• [DESCRIPTION OF THE TASK]:
Across the whole listing, copy out every line that includes the string "googlescholar".
________
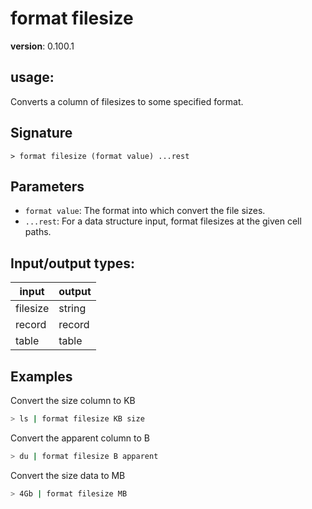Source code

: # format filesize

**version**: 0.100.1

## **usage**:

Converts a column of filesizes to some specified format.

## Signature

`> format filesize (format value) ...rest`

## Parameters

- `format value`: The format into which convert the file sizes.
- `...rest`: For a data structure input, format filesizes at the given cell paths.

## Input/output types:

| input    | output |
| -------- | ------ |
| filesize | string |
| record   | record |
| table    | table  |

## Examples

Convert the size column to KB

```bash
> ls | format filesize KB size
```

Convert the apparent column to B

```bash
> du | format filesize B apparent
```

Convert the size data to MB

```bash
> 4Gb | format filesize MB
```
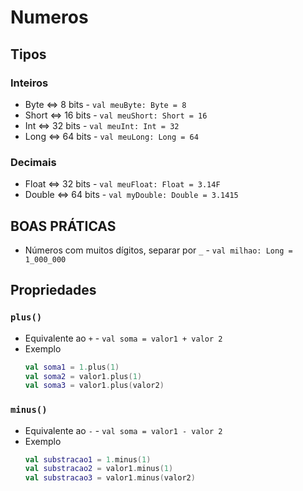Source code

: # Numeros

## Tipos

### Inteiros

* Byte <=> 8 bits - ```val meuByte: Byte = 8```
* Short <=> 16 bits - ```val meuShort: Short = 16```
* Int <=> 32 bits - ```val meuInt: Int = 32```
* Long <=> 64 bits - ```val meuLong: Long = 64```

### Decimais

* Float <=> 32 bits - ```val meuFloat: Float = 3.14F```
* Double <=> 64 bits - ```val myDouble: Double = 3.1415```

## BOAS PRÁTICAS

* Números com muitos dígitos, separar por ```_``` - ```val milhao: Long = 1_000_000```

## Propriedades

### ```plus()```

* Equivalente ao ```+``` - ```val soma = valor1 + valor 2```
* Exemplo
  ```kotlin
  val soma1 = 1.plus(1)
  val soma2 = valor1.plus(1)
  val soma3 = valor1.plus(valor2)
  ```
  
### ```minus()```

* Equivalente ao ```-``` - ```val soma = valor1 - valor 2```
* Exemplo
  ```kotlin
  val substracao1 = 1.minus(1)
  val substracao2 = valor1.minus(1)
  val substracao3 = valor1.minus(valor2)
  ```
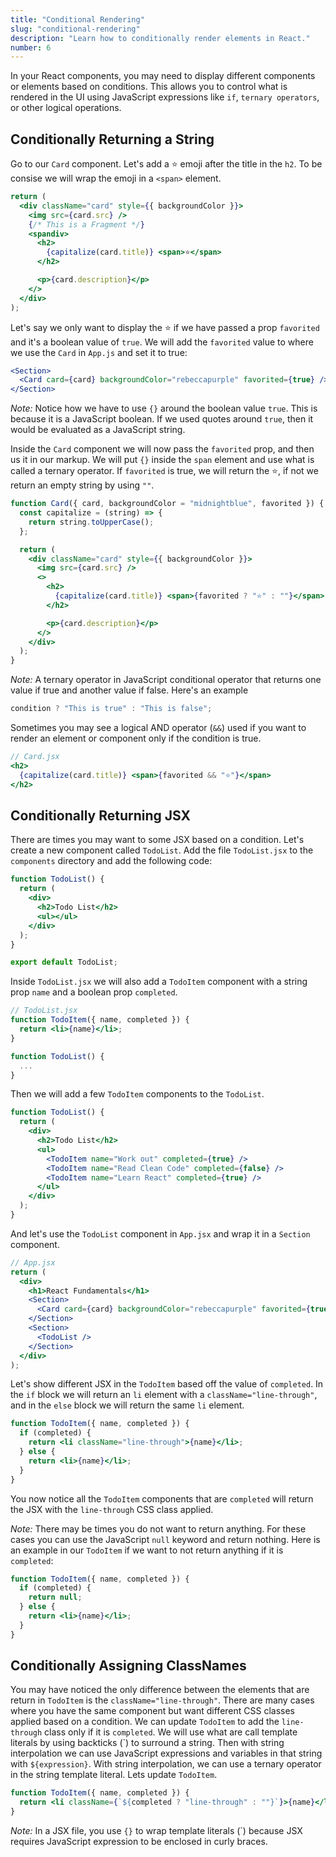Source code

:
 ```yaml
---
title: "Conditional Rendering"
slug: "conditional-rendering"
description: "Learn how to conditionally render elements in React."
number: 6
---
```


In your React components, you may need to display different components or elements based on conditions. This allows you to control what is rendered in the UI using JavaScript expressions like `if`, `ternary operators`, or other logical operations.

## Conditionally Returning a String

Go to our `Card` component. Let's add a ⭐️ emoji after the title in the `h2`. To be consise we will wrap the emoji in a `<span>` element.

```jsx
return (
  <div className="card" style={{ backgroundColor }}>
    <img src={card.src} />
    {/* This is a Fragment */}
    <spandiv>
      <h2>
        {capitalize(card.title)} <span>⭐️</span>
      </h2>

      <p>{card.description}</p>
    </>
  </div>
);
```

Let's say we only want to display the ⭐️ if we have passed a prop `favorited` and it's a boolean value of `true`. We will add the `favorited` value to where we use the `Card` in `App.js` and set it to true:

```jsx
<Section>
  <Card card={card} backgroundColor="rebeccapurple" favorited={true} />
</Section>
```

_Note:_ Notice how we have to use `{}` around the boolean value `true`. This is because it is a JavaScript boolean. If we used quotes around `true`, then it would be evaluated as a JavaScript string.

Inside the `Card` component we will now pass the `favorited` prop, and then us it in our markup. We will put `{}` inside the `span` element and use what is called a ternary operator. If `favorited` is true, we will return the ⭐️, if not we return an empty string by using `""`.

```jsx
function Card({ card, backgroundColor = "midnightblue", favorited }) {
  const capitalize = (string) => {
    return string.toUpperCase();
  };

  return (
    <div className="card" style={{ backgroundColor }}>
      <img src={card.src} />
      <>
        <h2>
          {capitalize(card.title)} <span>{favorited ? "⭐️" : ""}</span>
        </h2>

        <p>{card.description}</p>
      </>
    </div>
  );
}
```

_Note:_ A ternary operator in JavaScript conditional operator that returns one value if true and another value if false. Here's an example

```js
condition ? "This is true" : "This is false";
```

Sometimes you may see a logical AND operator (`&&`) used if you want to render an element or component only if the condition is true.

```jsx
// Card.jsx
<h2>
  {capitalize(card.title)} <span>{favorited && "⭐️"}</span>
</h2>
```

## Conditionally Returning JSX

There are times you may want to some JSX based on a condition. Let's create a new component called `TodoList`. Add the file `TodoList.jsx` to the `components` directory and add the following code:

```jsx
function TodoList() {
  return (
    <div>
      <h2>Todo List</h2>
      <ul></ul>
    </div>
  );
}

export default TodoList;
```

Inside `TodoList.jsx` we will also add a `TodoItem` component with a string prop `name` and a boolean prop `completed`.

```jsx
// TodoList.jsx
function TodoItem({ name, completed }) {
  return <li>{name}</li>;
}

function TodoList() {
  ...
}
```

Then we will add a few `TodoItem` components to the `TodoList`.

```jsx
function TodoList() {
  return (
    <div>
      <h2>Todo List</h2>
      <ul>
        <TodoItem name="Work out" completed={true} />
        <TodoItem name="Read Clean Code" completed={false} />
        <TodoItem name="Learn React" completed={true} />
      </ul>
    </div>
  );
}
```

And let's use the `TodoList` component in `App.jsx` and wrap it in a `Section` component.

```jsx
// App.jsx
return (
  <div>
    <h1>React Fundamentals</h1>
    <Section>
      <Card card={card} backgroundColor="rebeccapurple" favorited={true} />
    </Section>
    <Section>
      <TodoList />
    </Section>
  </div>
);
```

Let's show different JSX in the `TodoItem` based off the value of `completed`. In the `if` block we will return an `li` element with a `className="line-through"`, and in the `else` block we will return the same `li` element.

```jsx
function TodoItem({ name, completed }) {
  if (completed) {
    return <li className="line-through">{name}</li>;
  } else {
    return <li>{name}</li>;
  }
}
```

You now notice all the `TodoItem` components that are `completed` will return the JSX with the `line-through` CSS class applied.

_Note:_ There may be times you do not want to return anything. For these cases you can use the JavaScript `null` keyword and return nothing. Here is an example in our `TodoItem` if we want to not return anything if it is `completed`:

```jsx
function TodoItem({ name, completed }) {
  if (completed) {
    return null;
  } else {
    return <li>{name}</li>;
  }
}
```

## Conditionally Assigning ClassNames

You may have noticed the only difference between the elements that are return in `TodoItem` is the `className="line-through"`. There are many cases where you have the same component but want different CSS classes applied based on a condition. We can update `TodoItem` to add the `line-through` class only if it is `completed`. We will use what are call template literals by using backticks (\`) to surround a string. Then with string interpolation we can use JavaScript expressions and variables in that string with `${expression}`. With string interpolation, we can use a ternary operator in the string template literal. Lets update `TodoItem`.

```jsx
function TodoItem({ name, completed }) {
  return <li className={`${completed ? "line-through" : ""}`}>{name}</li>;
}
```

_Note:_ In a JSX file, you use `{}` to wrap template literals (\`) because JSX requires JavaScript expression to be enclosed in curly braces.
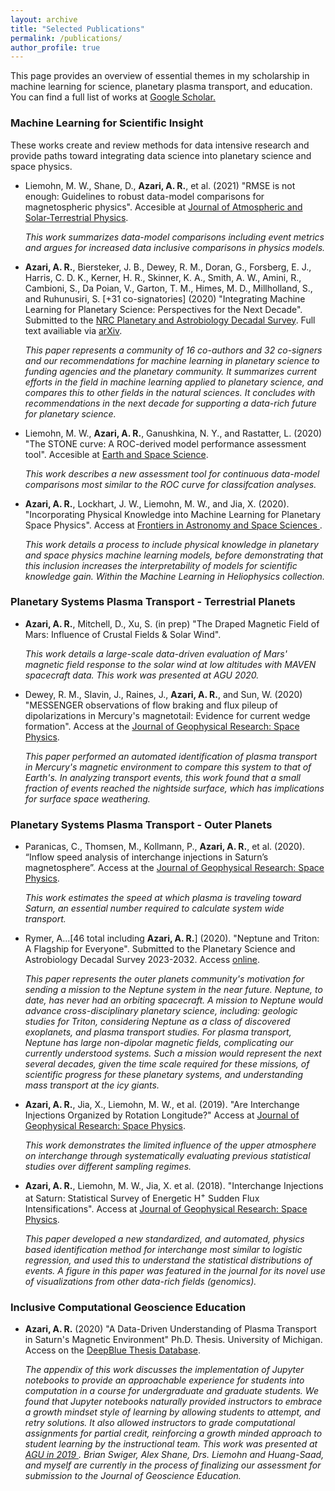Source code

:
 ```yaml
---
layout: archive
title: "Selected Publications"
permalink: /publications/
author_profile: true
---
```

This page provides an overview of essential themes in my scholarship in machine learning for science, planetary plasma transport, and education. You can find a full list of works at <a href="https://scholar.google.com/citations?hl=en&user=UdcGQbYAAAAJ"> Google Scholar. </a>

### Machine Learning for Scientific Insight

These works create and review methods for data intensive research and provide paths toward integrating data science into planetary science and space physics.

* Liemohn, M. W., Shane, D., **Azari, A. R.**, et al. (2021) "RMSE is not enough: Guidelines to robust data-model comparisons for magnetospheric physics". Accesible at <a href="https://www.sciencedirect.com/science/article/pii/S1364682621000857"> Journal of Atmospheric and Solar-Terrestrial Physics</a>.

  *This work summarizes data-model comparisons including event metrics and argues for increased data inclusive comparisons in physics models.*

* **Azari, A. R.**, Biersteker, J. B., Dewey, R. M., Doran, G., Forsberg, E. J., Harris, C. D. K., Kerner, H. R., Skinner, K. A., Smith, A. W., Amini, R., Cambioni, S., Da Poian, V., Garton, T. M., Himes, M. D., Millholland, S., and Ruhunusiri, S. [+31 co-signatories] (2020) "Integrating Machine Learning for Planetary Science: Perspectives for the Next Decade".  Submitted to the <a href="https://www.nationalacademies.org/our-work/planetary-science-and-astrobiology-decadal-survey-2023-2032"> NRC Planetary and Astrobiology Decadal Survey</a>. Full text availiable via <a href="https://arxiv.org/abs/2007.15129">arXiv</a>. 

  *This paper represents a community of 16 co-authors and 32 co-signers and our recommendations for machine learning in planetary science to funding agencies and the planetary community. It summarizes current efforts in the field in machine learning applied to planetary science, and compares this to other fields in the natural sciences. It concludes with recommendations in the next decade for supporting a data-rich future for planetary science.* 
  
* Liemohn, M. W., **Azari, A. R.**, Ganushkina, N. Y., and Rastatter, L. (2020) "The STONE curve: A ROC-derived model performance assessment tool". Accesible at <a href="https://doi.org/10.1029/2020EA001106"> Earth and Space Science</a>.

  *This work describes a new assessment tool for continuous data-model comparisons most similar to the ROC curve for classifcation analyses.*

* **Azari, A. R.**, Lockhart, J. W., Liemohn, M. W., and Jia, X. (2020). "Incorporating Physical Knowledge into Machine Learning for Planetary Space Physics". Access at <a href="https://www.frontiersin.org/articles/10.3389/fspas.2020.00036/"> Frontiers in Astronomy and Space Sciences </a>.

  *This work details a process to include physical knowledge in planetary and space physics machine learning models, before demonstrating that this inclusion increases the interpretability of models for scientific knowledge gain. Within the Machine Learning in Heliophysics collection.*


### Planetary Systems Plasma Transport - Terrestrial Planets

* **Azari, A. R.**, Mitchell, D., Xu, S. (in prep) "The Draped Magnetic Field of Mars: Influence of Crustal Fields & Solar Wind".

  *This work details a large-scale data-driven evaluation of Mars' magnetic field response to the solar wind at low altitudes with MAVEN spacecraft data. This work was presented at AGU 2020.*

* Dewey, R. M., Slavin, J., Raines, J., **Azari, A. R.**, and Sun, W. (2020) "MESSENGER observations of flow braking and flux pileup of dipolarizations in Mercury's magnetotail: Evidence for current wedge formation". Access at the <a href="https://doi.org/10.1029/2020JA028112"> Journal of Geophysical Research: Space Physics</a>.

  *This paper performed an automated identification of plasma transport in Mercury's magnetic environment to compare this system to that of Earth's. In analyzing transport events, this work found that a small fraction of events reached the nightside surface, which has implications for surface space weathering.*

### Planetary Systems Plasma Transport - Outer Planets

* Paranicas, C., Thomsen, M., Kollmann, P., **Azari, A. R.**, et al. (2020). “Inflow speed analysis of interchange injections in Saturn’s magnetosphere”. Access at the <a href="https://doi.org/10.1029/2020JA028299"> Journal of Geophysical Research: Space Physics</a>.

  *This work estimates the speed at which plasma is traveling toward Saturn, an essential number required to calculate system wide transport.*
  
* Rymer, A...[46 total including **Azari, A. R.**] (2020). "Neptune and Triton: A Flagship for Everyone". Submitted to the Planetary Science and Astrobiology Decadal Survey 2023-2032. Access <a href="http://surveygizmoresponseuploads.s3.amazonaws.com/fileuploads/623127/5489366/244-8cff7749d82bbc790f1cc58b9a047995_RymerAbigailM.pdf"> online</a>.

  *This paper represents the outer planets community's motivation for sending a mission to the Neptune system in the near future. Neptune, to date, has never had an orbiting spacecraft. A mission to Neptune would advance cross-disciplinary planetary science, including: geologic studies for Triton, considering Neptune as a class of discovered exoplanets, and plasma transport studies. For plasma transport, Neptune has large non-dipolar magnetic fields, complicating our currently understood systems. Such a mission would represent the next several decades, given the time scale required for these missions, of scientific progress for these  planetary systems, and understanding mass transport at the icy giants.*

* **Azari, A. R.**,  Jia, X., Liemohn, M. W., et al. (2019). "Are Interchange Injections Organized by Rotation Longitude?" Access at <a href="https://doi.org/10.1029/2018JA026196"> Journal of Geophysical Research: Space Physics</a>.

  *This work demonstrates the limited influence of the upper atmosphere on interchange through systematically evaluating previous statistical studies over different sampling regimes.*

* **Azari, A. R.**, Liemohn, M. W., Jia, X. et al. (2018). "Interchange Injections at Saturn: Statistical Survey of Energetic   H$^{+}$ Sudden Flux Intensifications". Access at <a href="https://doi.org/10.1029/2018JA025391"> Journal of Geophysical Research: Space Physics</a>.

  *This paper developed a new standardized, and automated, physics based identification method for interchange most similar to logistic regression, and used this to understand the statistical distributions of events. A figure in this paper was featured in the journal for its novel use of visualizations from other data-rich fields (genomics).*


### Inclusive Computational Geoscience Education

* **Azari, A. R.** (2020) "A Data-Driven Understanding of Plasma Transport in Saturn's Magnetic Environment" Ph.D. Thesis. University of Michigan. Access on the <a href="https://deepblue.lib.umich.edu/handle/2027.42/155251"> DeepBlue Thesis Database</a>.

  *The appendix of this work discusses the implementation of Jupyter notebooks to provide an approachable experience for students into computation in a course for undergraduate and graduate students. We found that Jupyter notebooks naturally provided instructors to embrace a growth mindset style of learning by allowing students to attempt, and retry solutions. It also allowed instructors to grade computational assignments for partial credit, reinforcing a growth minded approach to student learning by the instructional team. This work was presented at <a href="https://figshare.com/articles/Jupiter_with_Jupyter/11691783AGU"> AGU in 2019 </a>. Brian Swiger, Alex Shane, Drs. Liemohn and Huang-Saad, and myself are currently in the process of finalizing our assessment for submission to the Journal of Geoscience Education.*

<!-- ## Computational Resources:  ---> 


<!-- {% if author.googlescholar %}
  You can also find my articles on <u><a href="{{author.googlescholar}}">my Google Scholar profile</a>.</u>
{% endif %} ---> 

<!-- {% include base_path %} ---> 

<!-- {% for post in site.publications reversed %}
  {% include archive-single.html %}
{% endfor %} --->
________
• [EXERCISE RESULT]:
<!-- {% if author.googlescholar %}
  You can also find my articles on <u><a href="{{author.googlescholar}}">my Google Scholar profile</a>.</u>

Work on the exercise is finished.